French naturalist (1756–1825)

Bernard-Germain-Étienne de La Ville-sur-Illon, comte de Lacépède or La Cépède (/fr/; 26 December 1756 – 6 October 1825) was a French naturalist and an active freemason. He is known for his contribution to the Comte de Buffon's great work, the Histoire Naturelle.

==Biography==

Armorial of Bernard-Germain-Étienne de La Ville-sur-Illon, comte de Lacépède.

Lacépède was born at Agen in Guienne.
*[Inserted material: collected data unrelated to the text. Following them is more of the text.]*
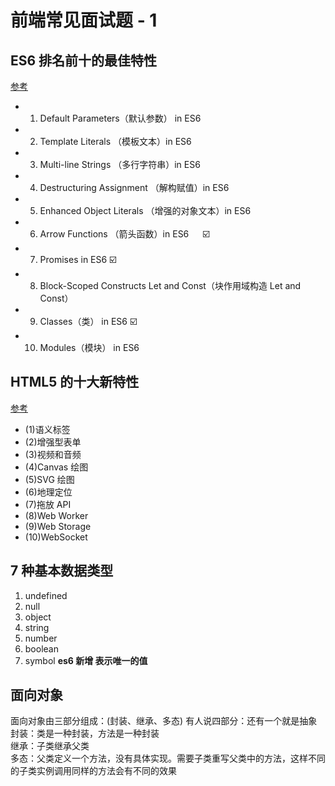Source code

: # 前端常见面试题 - 1

## ES6 排名前十的最佳特性

[参考](https://blog.csdn.net/u012860063/article/details/62218564)

- 1.  Default Parameters（默认参数） in ES6
- 2.  Template Literals （模板文本）in ES6
- 3.  Multi-line Strings （多行字符串）in ES6
- 4.  Destructuring Assignment （解构赋值）in ES6
- 5.  Enhanced Object Literals （增强的对象文本）in ES6
- 6.  Arrow Functions （箭头函数）in ES6 　 ☑️
- 7.  Promises in ES6 ☑️
- 8.  Block-Scoped Constructs Let and Const（块作用域构造 Let and Const）
- 9.  Classes（类） in ES6 ☑️
- 10. Modules（模块） in ES6

## HTML5 的十大新特性

[参考](http://www.cnblogs.com/vicky1018/p/7705223.html)

- (1)语义标签
- (2)增强型表单
- (3)视频和音频
- (4)Canvas 绘图
- (5)SVG 绘图
- (6)地理定位
- (7)拖放 API
- (8)Web Worker
- (9)Web Storage
- (10)WebSocket

## 7 种基本数据类型

1.  undefined
2.  null
3.  object
4.  string
5.  number
6.  boolean
7.  symbol **es6 新增 表示唯一的值**

## 面向对象

面向对象由三部分组成：(封装、继承、多态) 有人说四部分：还有一个就是抽象  
封装：类是一种封装，方法是一种封装  
继承：子类继承父类  
多态：父类定义一个方法，没有具体实现。需要子类重写父类中的方法，这样不同的子类实例调用同样的方法会有不同的效果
His education was carefully conducted by his father, and the early perusal of Buffon's Natural History (Histoire naturelle, générale et particulière) awakened his interest in that branch of study, which absorbed his chief attention. His leisure he devoted to music, in which, besides becoming a good performer on the piano and organ, he acquired considerable mastery of composition, two of his operas (which were never published) meeting with the high approval of Gluck; in 1781–1785 he also brought out in two volumes his Poétique de la musique.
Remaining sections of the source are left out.